● **Data provided**:
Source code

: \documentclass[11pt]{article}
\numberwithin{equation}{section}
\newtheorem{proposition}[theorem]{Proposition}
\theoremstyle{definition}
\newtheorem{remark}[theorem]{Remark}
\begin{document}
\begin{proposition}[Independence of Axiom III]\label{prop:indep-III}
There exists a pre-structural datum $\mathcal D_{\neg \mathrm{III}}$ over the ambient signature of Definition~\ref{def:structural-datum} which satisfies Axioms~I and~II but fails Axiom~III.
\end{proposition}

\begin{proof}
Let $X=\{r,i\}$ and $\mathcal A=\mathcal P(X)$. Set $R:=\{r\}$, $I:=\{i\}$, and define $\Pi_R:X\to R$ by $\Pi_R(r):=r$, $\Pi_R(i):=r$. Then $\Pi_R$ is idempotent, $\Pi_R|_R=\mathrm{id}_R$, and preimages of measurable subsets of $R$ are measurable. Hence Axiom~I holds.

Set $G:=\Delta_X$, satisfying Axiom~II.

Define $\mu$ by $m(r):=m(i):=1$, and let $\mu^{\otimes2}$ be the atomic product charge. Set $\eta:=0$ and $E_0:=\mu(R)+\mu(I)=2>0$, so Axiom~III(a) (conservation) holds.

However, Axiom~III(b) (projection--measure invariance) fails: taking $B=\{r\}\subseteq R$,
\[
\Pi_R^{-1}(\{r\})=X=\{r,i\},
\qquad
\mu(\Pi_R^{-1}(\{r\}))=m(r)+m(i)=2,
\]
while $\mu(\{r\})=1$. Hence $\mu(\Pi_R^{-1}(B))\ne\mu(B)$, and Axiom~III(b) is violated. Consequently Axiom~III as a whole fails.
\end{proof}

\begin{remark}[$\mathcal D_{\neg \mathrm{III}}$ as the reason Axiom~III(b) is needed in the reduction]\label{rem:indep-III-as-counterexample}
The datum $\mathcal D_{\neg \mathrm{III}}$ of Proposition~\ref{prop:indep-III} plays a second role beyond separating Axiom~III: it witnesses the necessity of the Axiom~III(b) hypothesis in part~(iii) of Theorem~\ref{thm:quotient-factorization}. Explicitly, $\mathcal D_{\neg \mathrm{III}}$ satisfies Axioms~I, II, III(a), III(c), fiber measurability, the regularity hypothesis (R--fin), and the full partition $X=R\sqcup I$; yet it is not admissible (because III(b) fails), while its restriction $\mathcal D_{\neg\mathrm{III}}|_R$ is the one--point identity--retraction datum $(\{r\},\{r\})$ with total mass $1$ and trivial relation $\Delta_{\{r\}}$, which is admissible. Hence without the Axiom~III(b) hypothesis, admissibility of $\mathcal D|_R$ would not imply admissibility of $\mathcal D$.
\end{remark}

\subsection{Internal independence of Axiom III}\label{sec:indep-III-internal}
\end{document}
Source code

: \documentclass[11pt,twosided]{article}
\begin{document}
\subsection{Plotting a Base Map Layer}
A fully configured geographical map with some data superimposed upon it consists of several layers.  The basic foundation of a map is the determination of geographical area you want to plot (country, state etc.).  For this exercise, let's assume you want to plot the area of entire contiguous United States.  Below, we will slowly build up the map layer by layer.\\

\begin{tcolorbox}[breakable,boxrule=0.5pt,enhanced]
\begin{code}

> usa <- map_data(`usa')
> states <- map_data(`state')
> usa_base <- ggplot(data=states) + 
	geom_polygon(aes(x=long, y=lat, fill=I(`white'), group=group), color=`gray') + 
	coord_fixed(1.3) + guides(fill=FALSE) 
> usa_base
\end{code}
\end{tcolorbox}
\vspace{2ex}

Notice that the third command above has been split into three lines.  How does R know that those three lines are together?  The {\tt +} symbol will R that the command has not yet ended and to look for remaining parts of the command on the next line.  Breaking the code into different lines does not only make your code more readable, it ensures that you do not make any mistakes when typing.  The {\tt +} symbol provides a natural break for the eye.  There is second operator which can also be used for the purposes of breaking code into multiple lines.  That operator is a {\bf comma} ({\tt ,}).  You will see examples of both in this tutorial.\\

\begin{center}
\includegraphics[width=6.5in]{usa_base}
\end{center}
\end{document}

● **Instructions to follow**: A verbatim copy of the listing is to be returned in full.

● **Response below**:
Source code

: \documentclass[11pt]{article}
\numberwithin{equation}{section}
\newtheorem{proposition}[theorem]{Proposition}
\theoremstyle{definition}
\newtheorem{remark}[theorem]{Remark}
\begin{document}
\begin{proposition}[Independence of Axiom III]\label{prop:indep-III}
There exists a pre-structural datum $\mathcal D_{\neg \mathrm{III}}$ over the ambient signature of Definition~\ref{def:structural-datum} which satisfies Axioms~I and~II but fails Axiom~III.
\end{proposition}

\begin{proof}
Let $X=\{r,i\}$ and $\mathcal A=\mathcal P(X)$. Set $R:=\{r\}$, $I:=\{i\}$, and define $\Pi_R:X\to R$ by $\Pi_R(r):=r$, $\Pi_R(i):=r$. Then $\Pi_R$ is idempotent, $\Pi_R|_R=\mathrm{id}_R$, and preimages of measurable subsets of $R$ are measurable. Hence Axiom~I holds.

Set $G:=\Delta_X$, satisfying Axiom~II.

Define $\mu$ by $m(r):=m(i):=1$, and let $\mu^{\otimes2}$ be the atomic product charge. Set $\eta:=0$ and $E_0:=\mu(R)+\mu(I)=2>0$, so Axiom~III(a) (conservation) holds.

However, Axiom~III(b) (projection--measure invariance) fails: taking $B=\{r\}\subseteq R$,
\[
\Pi_R^{-1}(\{r\})=X=\{r,i\},
\qquad
\mu(\Pi_R^{-1}(\{r\}))=m(r)+m(i)=2,
\]
while $\mu(\{r\})=1$. Hence $\mu(\Pi_R^{-1}(B))\ne\mu(B)$, and Axiom~III(b) is violated. Consequently Axiom~III as a whole fails.
\end{proof}

\begin{remark}[$\mathcal D_{\neg \mathrm{III}}$ as the reason Axiom~III(b) is needed in the reduction]\label{rem:indep-III-as-counterexample}
The datum $\mathcal D_{\neg \mathrm{III}}$ of Proposition~\ref{prop:indep-III} plays a second role beyond separating Axiom~III: it witnesses the necessity of the Axiom~III(b) hypothesis in part~(iii) of Theorem~\ref{thm:quotient-factorization}. Explicitly, $\mathcal D_{\neg \mathrm{III}}$ satisfies Axioms~I, II, III(a), III(c), fiber measurability, the regularity hypothesis (R--fin), and the full partition $X=R\sqcup I$; yet it is not admissible (because III(b) fails), while its restriction $\mathcal D_{\neg\mathrm{III}}|_R$ is the one--point identity--retraction datum $(\{r\},\{r\})$ with total mass $1$ and trivial relation $\Delta_{\{r\}}$, which is admissible. Hence without the Axiom~III(b) hypothesis, admissibility of $\mathcal D|_R$ would not imply admissibility of $\mathcal D$.
\end{remark}

\subsection{Internal independence of Axiom III}\label{sec:indep-III-internal}
\end{document}
Source code

: \documentclass[11pt,twosided]{article}
\begin{document}
\subsection{Plotting a Base Map Layer}
A fully configured geographical map with some data superimposed upon it consists of several layers.  The basic foundation of a map is the determination of geographical area you want to plot (country, state etc.).  For this exercise, let's assume you want to plot the area of entire contiguous United States.  Below, we will slowly build up the map layer by layer.\\

\begin{tcolorbox}[breakable,boxrule=0.5pt,enhanced]
\begin{code}

> usa <- map_data(`usa')
> states <- map_data(`state')
> usa_base <- ggplot(data=states) + 
	geom_polygon(aes(x=long, y=lat, fill=I(`white'), group=group), color=`gray') + 
	coord_fixed(1.3) + guides(fill=FALSE) 
> usa_base
\end{code}
\end{tcolorbox}
\vspace{2ex}

Notice that the third command above has been split into three lines.  How does R know that those three lines are together?  The {\tt +} symbol will R that the command has not yet ended and to look for remaining parts of the command on the next line.  Breaking the code into different lines does not only make your code more readable, it ensures that you do not make any mistakes when typing.  The {\tt +} symbol provides a natural break for the eye.  There is second operator which can also be used for the purposes of breaking code into multiple lines.  That operator is a {\bf comma} ({\tt ,}).  You will see examples of both in this tutorial.\\

\begin{center}
\includegraphics[width=6.5in]{usa_base}
\end{center}
\end{document}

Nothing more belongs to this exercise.